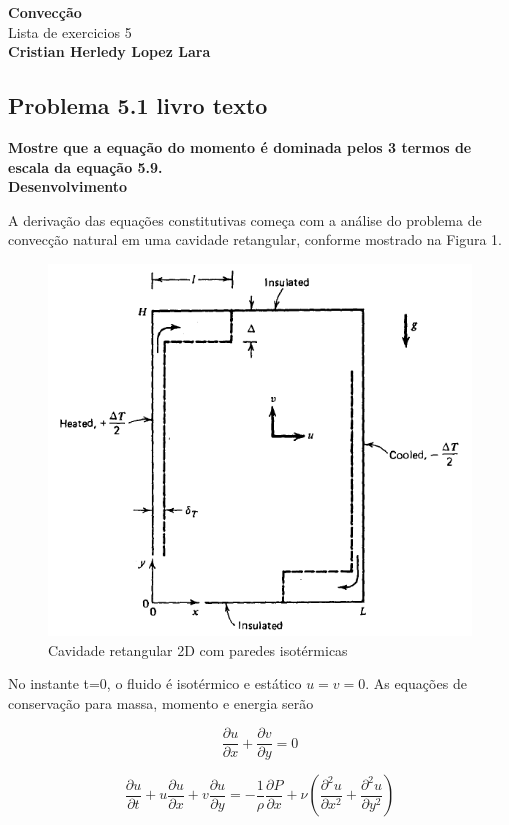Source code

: \documentclass[12pt]{article}
\title{}
\author{}
\begin{document}
\begin{center}
	{\tiny {\normalsize {\large \textbf{Convecção}\\ Lista de exercicios 5\\
	
	\textbf{Cristian Herledy Lopez Lara}}}}
\end{center}

\subsection*{Problema 5.1 livro texto}


\textbf{Mostre que a equação do momento é dominada pelos 3 termos de escala da equação 5.9.}\\

\textbf{Desenvolvimento} 

A derivação das equações constitutivas começa com a análise do problema de convecção natural em uma cavidade retangular, conforme mostrado na Figura 1.

\begin{figure}[H]
	\centering
	\includegraphics[width=.65\textwidth]{Figures/1_1}
	\caption{Cavidade retangular 2D com paredes isotérmicas}
\end{figure}

No instante t=0, o fluido é isotérmico e estático $u = v = 0$. As equações de conservação para massa, momento e energia serão

\begin{equation}
	\frac{\partial u}{\partial x} + \frac{\partial v}{\partial y} = 0
\end{equation}

\begin{equation}
	\frac{\partial u}{\partial t} + u \frac{\partial u}{\partial x} + v \frac{\partial u}{\partial y} = -\frac{1}{\rho} \frac{\partial P}{\partial x} + \nu \left( \frac{\partial^2 u}{\partial x^2} + \frac{\partial^2 u}{\partial y^2} \right)
\end{equation}
\end{document}
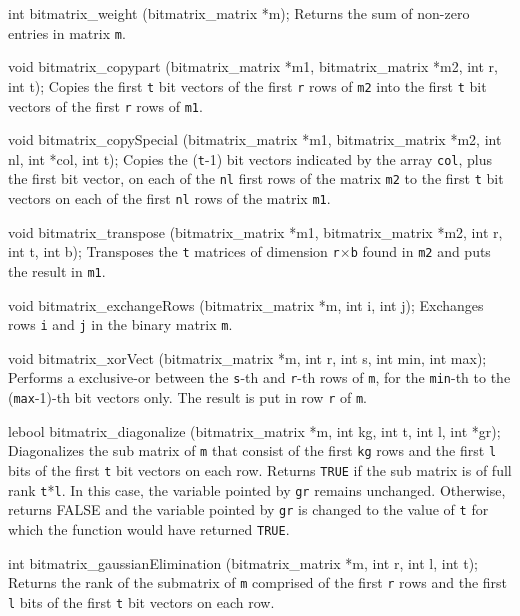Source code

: int bitmatrix_weight (bitmatrix_matrix *m);
\endcode
 \tab
 Returns the sum of non-zero entries in matrix {\tt *m}.
 \endtab
 \code

void bitmatrix_copypart (bitmatrix_matrix *m1, bitmatrix_matrix *m2,
                         int r, int t);
\endcode
 \tab
Copies the first {\tt t} bit vectors of the first {\tt r} rows of
{\tt m2} into the first {\tt t} bit vectors of the first {\tt r} rows of {\tt m1}.
 \endtab
\code

void bitmatrix_copySpecial (bitmatrix_matrix *m1, bitmatrix_matrix *m2,
                            int nl, int *col, int t);
\endcode
 \tab
Copies the ({\tt t}-1) bit vectors indicated by the array {\tt col},
plus the first bit vector, on each of the {\tt nl} first rows of the matrix
{\tt m2} to the first {\tt t} bit vectors
on each of the first {\tt nl} rows of the matrix {\tt m1}.
 \endtab
\code

void bitmatrix_transpose (bitmatrix_matrix *m1, bitmatrix_matrix *m2,
                          int r, int t, int b);
\endcode
 \tab
Transposes the {\tt t} matrices of dimension {\tt r}$\times${\tt b}
found in {\tt m2} and puts the result in {\tt m1}.
 \endtab
\code

void bitmatrix_exchangeRows (bitmatrix_matrix *m, int i, int j);
\endcode
 \tab
Exchanges rows {\tt i} and {\tt j} in the binary matrix {\tt *m}.
 \endtab
\code

void bitmatrix_xorVect (bitmatrix_matrix *m, int r, int s, int min, int max);
\endcode
 \tab
Performs a exclusive-or between the {\tt s}-th and {\tt r}-th rows of {\tt m},
for the {\tt min}-th to the ({\tt max}-1)-th bit vectors only.
The result is put in row {\tt r} of {\tt m}.
 \endtab
\code

lebool bitmatrix_diagonalize (bitmatrix_matrix *m, int kg, int t, int l, int *gr);
\endcode
\tab
Diagonalizes the sub matrix of {\tt m} that consist of the first {\tt kg} rows
and the first {\tt l} bits of the first {\tt t} bit vectors on each row.
Returns {\tt TRUE} if the sub matrix is of full rank {\tt t}*{\tt l}.
In this case, the variable pointed by {\tt gr} remains unchanged.
Otherwise, returns FALSE and the variable pointed by {\tt gr} is changed
to the value of {\tt t} for which the function would have returned {\tt TRUE}.
 \endtab
\code

int bitmatrix_gaussianElimination (bitmatrix_matrix *m, int r, int l, int t);
\endcode
 \tab
Returns the rank of the submatrix of {\tt m} comprised of the first {\tt r} rows
and the first {\tt l} bits of the first {\tt t} bit vectors on each row.
 \endtab
\code

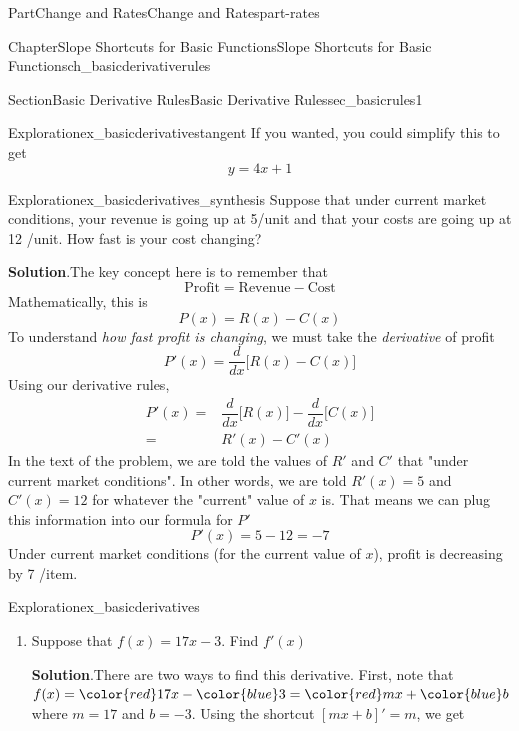 \documentclass[oneside,10pt,]{tufte-book}
\newcommand{\blocktitlefont}{\relax}
\numberwithin{equation}{chapter}
\newcommand{\red}[1]{   {\color{red}   #1}   }
\newcommand{\blue}[1]{  {\color{blue}  #1}  }
\newcommand{\ddx}[1]{ \dfrac{d}{dx} \Big[ #1 \Big]  }
\newcommand{\amp}{&}
\begin{document}
\begin{partptx}{Part}{Change and Rates}{}{Change and Rates}{}{}{part-rates}
\begin{chapterptx}{Chapter}{Slope Shortcuts for Basic Functions}{}{Slope Shortcuts for Basic Functions}{}{}{ch_basicderivativerules}
\begin{sectionptx}{Section}{Basic Derivative Rules}{}{Basic Derivative Rules}{}{}{sec_basicrules1}
\begin{exploration}{Exploration}{}{ex_basicderivativestangent}
If you wanted, you could simplify this to get%
\begin{equation*}
y = 4x + 1
\end{equation*}
%
\end{exploration}%
\begin{exploration}{Exploration}{}{ex_basicderivatives_synthesis}%
Suppose that under current market conditions, your revenue is going up at 5\textdollar{}\slash{}unit and that your costs are going up at 12 \textdollar{}\slash{}unit.  How fast is your cost changing?%
\par\smallskip%
\noindent\textbf{\blocktitlefont Solution}.\hypertarget{ex_basicderivatives_synthesis-2}{}\quad{}The key concept here is to remember that%
\begin{equation*}
\text{Profit} = \text{Revenue} - \text{Cost}
\end{equation*}
Mathematically, this is%
\begin{equation*}
P(x) = R(x) - C(x)
\end{equation*}
To understand \emph{how fast profit is changing}, we must take the \emph{derivative} of profit%
\begin{equation*}
P'(x) = \ddx{ R(x) - C(x) }
\end{equation*}
Using our derivative rules,%
\begin{align*}
P'(x) = \amp \ddx{R(x) } - \ddx{C(x)} \\
= \amp R'(x) - C'(x)
\end{align*}
In the text of the problem, we are told the values of \(R'\) and \(C'\) that "under current market conditions".  In other words, we are told \(R'(x) = 5\) and \(C'(x)=12\) for whatever the "current" value of \(x\) is.  That means we can plug this information into our formula for \(P'\)%
\begin{equation*}
P'(x) = 5 - 12 = -7
\end{equation*}
Under current market conditions (for the current value of \(x\)), profit is decreasing by 7 \textdollar{}\slash{}item.%
\end{exploration}%
\begin{exploration}{Exploration}{}{ex_basicderivatives}%
\begin{enumerate}[font=\bfseries,label=(\alph*),ref=\alph*]%
\item{}Suppose that \(f(x) = 17x - 3\).  Find \(f'(x)\)%
\par\smallskip%
\noindent\textbf{\blocktitlefont Solution}.\hypertarget{ex_basicderivatives-1-2}{}\quad{}There are two ways to find this derivative.  First, note that \(f(x) = \red{ 17} x - {\blue 3} = {\red m} x + {\blue b} \) where \(m=17\) and \(b=-3\).  Using the shortcut \([mx + b]' = m\), we get%

\end{enumerate}
\end{exploration}
\end{sectionptx}
\end{chapterptx}
\end{partptx}
\end{document}
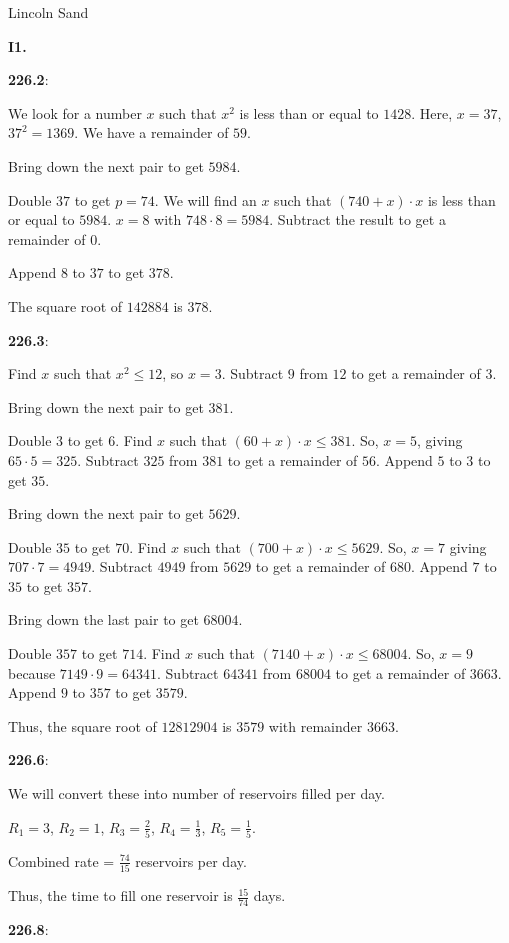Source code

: \documentclass{article}
\begin{document}
\Large{Lincoln Sand}


\textbf{I1.}

\textbf{226.2}:

We look for a number $x$ such that $x^2$ is less than or equal to $1428$. Here, $x = 37$,
$37^2 = 1369$.
We have a remainder of $59$.

Bring down the next pair to get $5984$.

Double $37$ to get $p = 74$.
We will find an $x$ such that $(740 + x) \cdot x$ is less than or equal to $5984$.
$x = 8$ with $748 \cdot 8 = 5984$.
Subtract the result to get a remainder of $0$.

Append $8$ to $37$ to get $378$.

The square root of $142884$ is $378$.


\textbf{226.3}:

Find $x$ such that $x^2 \leq 12$, so $x = 3$.
Subtract $9$ from $12$ to get a remainder of $3$.

Bring down the next pair to get $381$.

Double $3$ to get $6$. Find $x$ such that $(60 + x) \cdot x \leq 381$.
So, $x = 5$, giving $65 \cdot 5 = 325$.
Subtract $325$ from $381$ to get a remainder of $56$.
Append $5$ to $3$ to get $35$.

Bring down the next pair to get $5629$.

Double $35$ to get $70$.
Find $x$ such that $(700 + x) \cdot x \leq 5629$.
So, $x = 7$ giving $707 \cdot 7 = 4949$.
Subtract $4949$ from $5629$ to get a remainder of $680$.
Append $7$ to $35$ to get $357$.

Bring down the last pair to get $68004$.

Double $357$ to get $714$. Find $x$ such that $(7140 + x) \cdot x \leq 68004$.
So, $x = 9$ because $7149 \cdot 9 = 64341$.
Subtract $64341$ from $68004$ to get a remainder of $3663$.
Append $9$ to $357$ to get $3579$.

Thus, the square root of $12812904$ is $3579$ with remainder $3663$.


\textbf{226.6}:

We will convert these into number of reservoirs filled per day.

$R_1 = 3$, $R_2 = 1$, $R_3 = \frac{2}{5}$, $R_4 = \frac{1}{3}$, $R_5 = \frac{1}{5}$.

Combined rate = $\frac{74}{15}$ reservoirs per day.

Thus, the time to fill one reservoir is $\frac{15}{74}$ days.


\textbf{226.8}:
\end{document}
- - -
WHAT THE TASK ASKS:
Copy all the lines from the data above that hold the word "giving".

YOUR SOLUTION:
So, $x = 5$, giving $65 \cdot 5 = 325$.
So, $x = 7$ giving $707 \cdot 7 = 4949$.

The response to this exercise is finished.